Era solo una bambina smarrita nel parco. Ma quando ho visto cosa aveva al collo, il medaglione che mia madre indossava il giorno in cui è scomparsa, ho capito che la mia vita stava per cambiare.

Avevo trentacinque anni. Disoccupata, con un curriculum così strano che nemmeno io ci credevo più. Ero diventata l’ombra di me stessa. Da designer di successo… a donna incapace di superare il primo colloquio di lavoro.

“Hai una solida esperienza… e questo è… cosa, una specie di… problema di eloquenza?”

“È solo balbuzie.”

Solo a scopo illustrativo | Fonte: Pexels

Questo è quello che volevo dire.

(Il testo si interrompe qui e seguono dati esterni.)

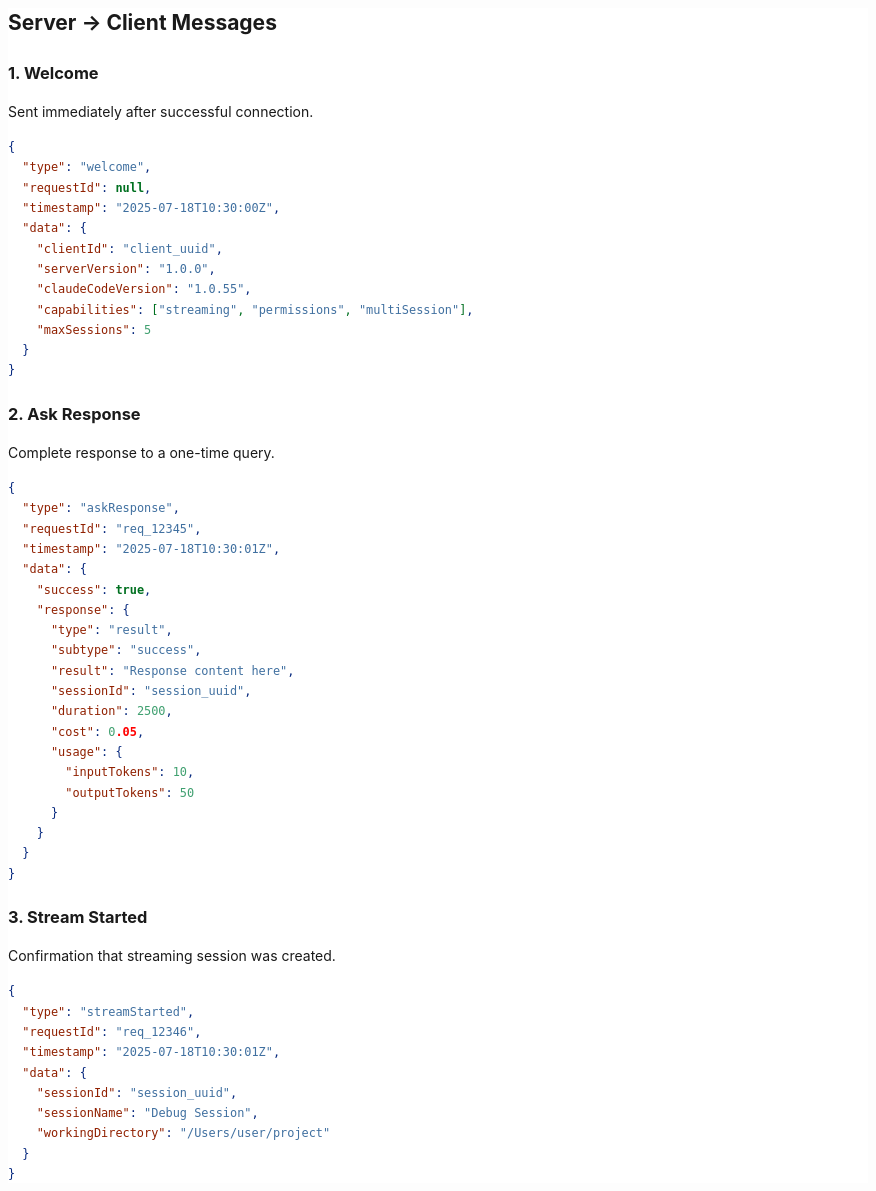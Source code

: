 ## Server → Client Messages

### 1. Welcome
Sent immediately after successful connection.

```json
{
  "type": "welcome",
  "requestId": null,
  "timestamp": "2025-07-18T10:30:00Z",
  "data": {
    "clientId": "client_uuid",
    "serverVersion": "1.0.0",
    "claudeCodeVersion": "1.0.55",
    "capabilities": ["streaming", "permissions", "multiSession"],
    "maxSessions": 5
  }
}
```

### 2. Ask Response
Complete response to a one-time query.

```json
{
  "type": "askResponse",
  "requestId": "req_12345",
  "timestamp": "2025-07-18T10:30:01Z",
  "data": {
    "success": true,
    "response": {
      "type": "result",
      "subtype": "success",
      "result": "Response content here",
      "sessionId": "session_uuid",
      "duration": 2500,
      "cost": 0.05,
      "usage": {
        "inputTokens": 10,
        "outputTokens": 50
      }
    }
  }
}
```

### 3. Stream Started
Confirmation that streaming session was created.

```json
{
  "type": "streamStarted",
  "requestId": "req_12346",
  "timestamp": "2025-07-18T10:30:01Z",
  "data": {
    "sessionId": "session_uuid",
    "sessionName": "Debug Session",
    "workingDirectory": "/Users/user/project"
  }
}
```
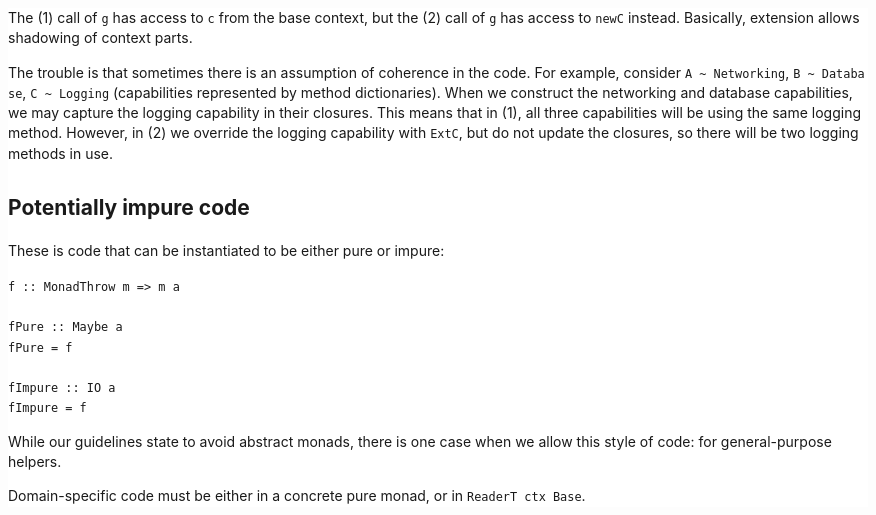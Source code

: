 The (1) call of `g` has access to `c` from the base context, but the (2) call of
`g` has access to `newC` instead. Basically, extension allows shadowing of
context parts.

The trouble is that sometimes there is an assumption of coherence in the code.
For example, consider `A ~ Networking`, `B ~ Database`, `C ~ Logging`
(capabilities represented by method dictionaries). When we construct the
networking and database capabilities, we may capture the logging capability in
their closures. This means that in (1), all three capabilities will be using the
same logging method. However, in (2) we override the logging capability with
`ExtC`, but do not update the closures, so there will be two logging methods in
use.

## Potentially impure code

These is code that can be instantiated to be either pure or impure:

```
f :: MonadThrow m => m a

fPure :: Maybe a
fPure = f

fImpure :: IO a
fImpure = f
```

While our guidelines state to avoid abstract monads, there is one case when
we allow this style of code: for general-purpose helpers.

Domain-specific code must be either in a concrete pure monad, or in `ReaderT ctx
Base`.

Ma il più delle volte mi limitavo ad annuire. I miei pensieri si aggrovigliavano sempre più velocemente di quanto la mia bocca riuscisse a seguire.

La balbuzie era iniziata tre anni prima di quel colloquio. Il giorno in cui mia madre uscì di casa e non tornò più. Mi disse semplicemente:

“Torno presto, tesoro. Ho bisogno di… schiarirmi le idee.”

Solo a scopo illustrativo | Fonte: Pexels

E poi scomparve. Nessun biglietto. Nessuna telefonata. La cercai in tutto il quartiere. Chiamai tutti gli ospedali. Percorrii il viale alberato vicino al ponte. Sporgiui denuncia alla polizia.

Da allora, il tempo ha continuato a scorrere, ma io sono rimasto congelato da qualche parte tra la sua torta mangiata a metà e il telefono che non ha mai più squillato.

La mia amica Rachel ha cercato di tirarmi fuori da quella nebbia ogni volta che veniva a trovarmi.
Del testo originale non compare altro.